Comparing the symbols, there's all sorts of specializations that -O manages to inline away, but -Osize can't:

~/scratch/generics-investigation/option-set-repro diff size-symbols.txt perf-symbols.txt
68,76c68
< _$sSa13_adoptStorage_5countSayxG_SpyxGts016_ContiguousArrayB0CyxGn_SitFZyp_Tgm5
< _$ss10SetAlgebraPs7ElementQz012ArrayLiteralC0RtzrlE05arrayE0xAFd_tcfC4main014ConcreteOptionA0V_Tgq5
< _$ss10SetAlgebraPsE10isDisjoint4withSbx_tF4main014ConcreteOptionA0V_Tgq5
< _$ss10SetAlgebraPsE10isSuperset2ofSbx_tF4main014ConcreteOptionA0V_Tgq5
< _$ss10SetAlgebraPsE11subtractingyxxF4main014ConcreteOptionA0V_Tgq5
< _$ss10SetAlgebraPsE7isEmptySbvg4main014ConcreteOptionA0V_Tgq5
< _$ss10SetAlgebraPsE8isSubset2ofSbx_tF4main014ConcreteOptionA0V_Tgq5
< _$ss10SetAlgebraPsE8subtractyyxF4main014ConcreteOptionA0V_Tgq5
< _$ss12_ArrayBufferV7_buffer19shiftedToStartIndexAByxGs011_ContiguousaB0VyxG_SitcfCyp_Tgm5
---
> _$ss10SetAlgebraPs7ElementQz012ArrayLiteralC0RtzrlE05arrayE0xAFd_tcfC4main014ConcreteOptionA0V_Tgq5Tf4gd_n
78,90d69
< _$ss2eeoiySbx_xtSYRzSQ8RawValueRpzlF4main17ConcreteOptionSetV_Tgq5
< _$ss9OptionSetPs7ElementQzRszrlE6insertySb8inserted_x17memberAfterInserttxF4main08ConcreteaB0V_Tgq5
< _$ss9OptionSetPs7ElementQzRszrlE6removeyxSgxF4main08ConcreteaB0V_Tgq5
< _$ss9OptionSetPs7ElementQzRszrlE6update4withxSgx_tF4main08ConcreteaB0V_Tgq5
< _$ss9OptionSetPsE12intersectionyxxF4main08ConcreteaB0V_Tgq5
< _$ss9OptionSetPsE19symmetricDifferenceyxxF4main08ConcreteaB0V_Tgq5
< _$ss9OptionSetPsE5unionyxxF4main08ConcreteaB0V_Tgq5
< _$ss9OptionSetPss17FixedWidthInteger8RawValueRpzrlE16formIntersectionyyxF4main08ConcreteaB0V_Tgq5
< _$ss9OptionSetPss17FixedWidthInteger8RawValueRpzrlE23formSymmetricDifferenceyyxF4main08ConcreteaB0V_Tgq5
< _$ss9OptionSetPss17FixedWidthInteger8RawValueRpzrlE9formUnionyyxF4main08ConcreteaB0V_Tgq5
< _$ss9OptionSetPss17FixedWidthInteger8RawValueRpzrlExycfC4main08ConcreteaB0V_Tgq5
< _OUTLINED_FUNCTION_0
< _OUTLINED_FUNCTION_1

Even if inlining is the solution here, I wonder if we can apply that as a solution generally. Inlining only really works for size in this case because the specialized function is small. It feels like there are still likely to be cases where inlining can't save you from over eager specialization. Particularly since the generic implementation is in the stdlib, but the user application has to pay for the specialized version.
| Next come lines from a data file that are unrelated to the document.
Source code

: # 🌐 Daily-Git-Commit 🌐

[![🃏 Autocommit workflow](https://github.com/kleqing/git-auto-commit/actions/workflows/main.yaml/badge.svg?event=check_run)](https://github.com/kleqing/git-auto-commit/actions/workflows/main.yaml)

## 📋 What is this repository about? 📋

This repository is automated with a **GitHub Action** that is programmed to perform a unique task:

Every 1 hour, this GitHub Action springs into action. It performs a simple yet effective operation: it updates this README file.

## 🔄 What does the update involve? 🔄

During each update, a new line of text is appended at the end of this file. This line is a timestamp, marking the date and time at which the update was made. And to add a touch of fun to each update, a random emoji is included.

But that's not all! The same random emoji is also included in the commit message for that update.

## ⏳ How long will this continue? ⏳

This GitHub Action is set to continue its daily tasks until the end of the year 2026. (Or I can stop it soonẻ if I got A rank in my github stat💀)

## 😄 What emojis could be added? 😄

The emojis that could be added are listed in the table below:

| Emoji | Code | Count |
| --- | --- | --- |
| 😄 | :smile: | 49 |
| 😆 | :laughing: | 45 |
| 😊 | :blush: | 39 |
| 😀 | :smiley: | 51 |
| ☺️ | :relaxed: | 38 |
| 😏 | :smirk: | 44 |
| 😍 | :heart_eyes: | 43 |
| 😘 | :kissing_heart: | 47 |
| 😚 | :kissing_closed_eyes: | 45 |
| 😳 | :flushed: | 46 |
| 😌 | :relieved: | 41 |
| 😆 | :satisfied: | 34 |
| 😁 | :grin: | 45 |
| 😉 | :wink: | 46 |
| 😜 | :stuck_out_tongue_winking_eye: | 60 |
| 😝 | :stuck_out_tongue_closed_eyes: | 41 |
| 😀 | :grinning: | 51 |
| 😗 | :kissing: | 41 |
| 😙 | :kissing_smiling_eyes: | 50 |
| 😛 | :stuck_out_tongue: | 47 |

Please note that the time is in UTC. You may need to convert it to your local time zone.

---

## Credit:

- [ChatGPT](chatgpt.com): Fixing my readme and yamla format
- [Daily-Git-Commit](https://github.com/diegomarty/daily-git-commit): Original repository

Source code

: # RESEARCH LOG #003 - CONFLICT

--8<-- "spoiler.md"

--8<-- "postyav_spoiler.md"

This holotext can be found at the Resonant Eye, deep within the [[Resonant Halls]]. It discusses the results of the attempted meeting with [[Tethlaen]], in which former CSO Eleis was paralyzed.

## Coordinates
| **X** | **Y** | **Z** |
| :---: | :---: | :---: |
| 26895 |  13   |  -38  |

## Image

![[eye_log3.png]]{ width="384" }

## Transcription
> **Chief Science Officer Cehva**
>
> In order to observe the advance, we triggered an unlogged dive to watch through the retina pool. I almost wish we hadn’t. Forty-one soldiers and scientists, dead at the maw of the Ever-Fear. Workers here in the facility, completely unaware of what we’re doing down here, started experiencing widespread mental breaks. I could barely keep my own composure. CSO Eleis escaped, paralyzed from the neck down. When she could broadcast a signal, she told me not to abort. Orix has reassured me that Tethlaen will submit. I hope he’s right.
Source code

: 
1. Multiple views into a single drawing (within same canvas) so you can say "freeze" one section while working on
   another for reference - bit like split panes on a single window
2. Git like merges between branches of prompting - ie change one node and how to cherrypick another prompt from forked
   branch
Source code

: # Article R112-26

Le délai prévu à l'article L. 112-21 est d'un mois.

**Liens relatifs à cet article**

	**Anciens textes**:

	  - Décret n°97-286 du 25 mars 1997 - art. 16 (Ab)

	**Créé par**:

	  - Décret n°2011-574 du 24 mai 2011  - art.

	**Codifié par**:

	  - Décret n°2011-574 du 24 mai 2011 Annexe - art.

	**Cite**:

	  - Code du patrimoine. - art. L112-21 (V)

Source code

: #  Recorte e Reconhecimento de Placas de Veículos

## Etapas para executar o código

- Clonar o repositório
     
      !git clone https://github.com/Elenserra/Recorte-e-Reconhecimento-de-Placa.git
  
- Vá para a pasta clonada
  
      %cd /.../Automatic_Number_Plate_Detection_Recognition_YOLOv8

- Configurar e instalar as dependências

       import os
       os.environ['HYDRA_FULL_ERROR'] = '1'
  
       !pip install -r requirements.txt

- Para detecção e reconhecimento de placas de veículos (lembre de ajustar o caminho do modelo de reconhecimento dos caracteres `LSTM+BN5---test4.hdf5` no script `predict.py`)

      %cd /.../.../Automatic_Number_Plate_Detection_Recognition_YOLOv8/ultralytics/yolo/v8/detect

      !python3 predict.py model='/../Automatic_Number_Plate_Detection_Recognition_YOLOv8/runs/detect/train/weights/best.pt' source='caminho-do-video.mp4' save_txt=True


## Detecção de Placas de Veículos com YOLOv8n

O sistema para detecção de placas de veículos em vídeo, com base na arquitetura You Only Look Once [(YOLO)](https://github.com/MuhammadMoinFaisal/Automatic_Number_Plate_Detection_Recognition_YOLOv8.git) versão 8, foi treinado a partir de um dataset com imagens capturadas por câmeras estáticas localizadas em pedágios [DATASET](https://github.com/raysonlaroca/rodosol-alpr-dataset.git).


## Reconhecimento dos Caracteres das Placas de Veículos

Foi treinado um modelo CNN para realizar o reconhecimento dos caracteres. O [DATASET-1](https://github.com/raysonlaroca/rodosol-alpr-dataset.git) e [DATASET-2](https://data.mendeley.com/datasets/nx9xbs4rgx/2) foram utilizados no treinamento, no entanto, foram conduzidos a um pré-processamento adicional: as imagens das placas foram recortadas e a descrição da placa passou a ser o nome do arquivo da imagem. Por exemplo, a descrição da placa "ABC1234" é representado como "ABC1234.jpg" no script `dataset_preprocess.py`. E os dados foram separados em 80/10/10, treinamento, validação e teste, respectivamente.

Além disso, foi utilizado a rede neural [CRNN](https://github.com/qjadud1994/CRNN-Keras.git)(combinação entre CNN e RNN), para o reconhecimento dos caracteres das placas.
Again, if you could point me to where SIL inlining happens, that'd be great.

in a weird way, I'm not sure why it's var r = Self(rawValue: self.rawValue) instead of just var r = self

The former looks to me to be an explicit deep copy, where the latter looks like it could be a shallow copy if Self is a reference type. I tried changing the stdlib and they behaved the same though, so not sure either

Joe_Groff · December 20, 2023, 9:18pm

I totally agree. There unfortunately isn't any one magic solution because the tradeoffs of inlining vs. specialization vs. sharing one unspecialized implementation are so situational. There are a lot of different opportunities for improving generic code size. The way we currently generate unspecialized function unfortunately tends to lead to relatively huge code, as well as the side effect of additional metadata getting forced to remain in the program. That tends to push the overall balance toward eating the cost of the specializations more often than I'd like. One of my blue-sky ideas for a project would be to adopt a bytecode for unspecialized code, since it's going to be slow no matter what so should favor compactness. On a smaller scale, looking for opportunities to eliminate redundant code generation like you're doing seems worthwhile. You can look at irgen::emitGenericTypeMetadataAccessFunction as an example of somewhere we emit helper thunks to reduce duplication in the final machine code for type metadata accessors as an example.

That was the only justification I could come up with in my head too, but it doesn't seem particulary compelling in the case of OptionSet where pretty much every conformer in practice is going to be a wrapper around an integer type used as a bitfield. The folks on the standard library I asked couldn't remember why it was written this way either. If it doesn't make a difference in the compiler's behavior, I guess we can leave it alone though.

Erik_Eckstein · December 21, 2023, 11:37am

In Osize the compiler doesn't inline into thunks: swift/lib/SILOptimizer/Transforms/PerformanceInliner.cpp at d6871edc839adec2fad42412d33de80023e6ee28 · apple/swift · GitHub

There was probably a good reason that we added this restriction at that time. But it doesn't help in this case. When enabling inlining into thunks, the Osize result is smaller than the O result.

Joe_Groff · December 21, 2023, 5:44pm

IIRC, the intent of that rule was to prevent methods with multiple entry point thunks from getting duplicated wholesale, like if you have a public method that overrides a superclass method and fulfills a protocol requirement, so you have the direct entry point, a thunk for the vtable, and a thunk for the protocol witness table. Maybe the criteria for when we apply that rule could probably be tuned to apply to specific kinds of thunk only?

NuriAmari · December 21, 2023, 8:09pm

I have to spend some time to read the implementation, but I think we've at least experimented with inlining heuristics that consider call site counts. We'd maybe only be able to operate on functions with module-internal SIL linkage, but perhaps in single call site cases, the callee could be inlined into all callers, thunk or otherwise.

Joe_Groff · December 21, 2023, 8:13pm

Yeah, if there's only a single call site for a non-externally-visible function, that seems like a stronger heuristic that the function ought to be inlined than most, if not all, heuristics against inlining.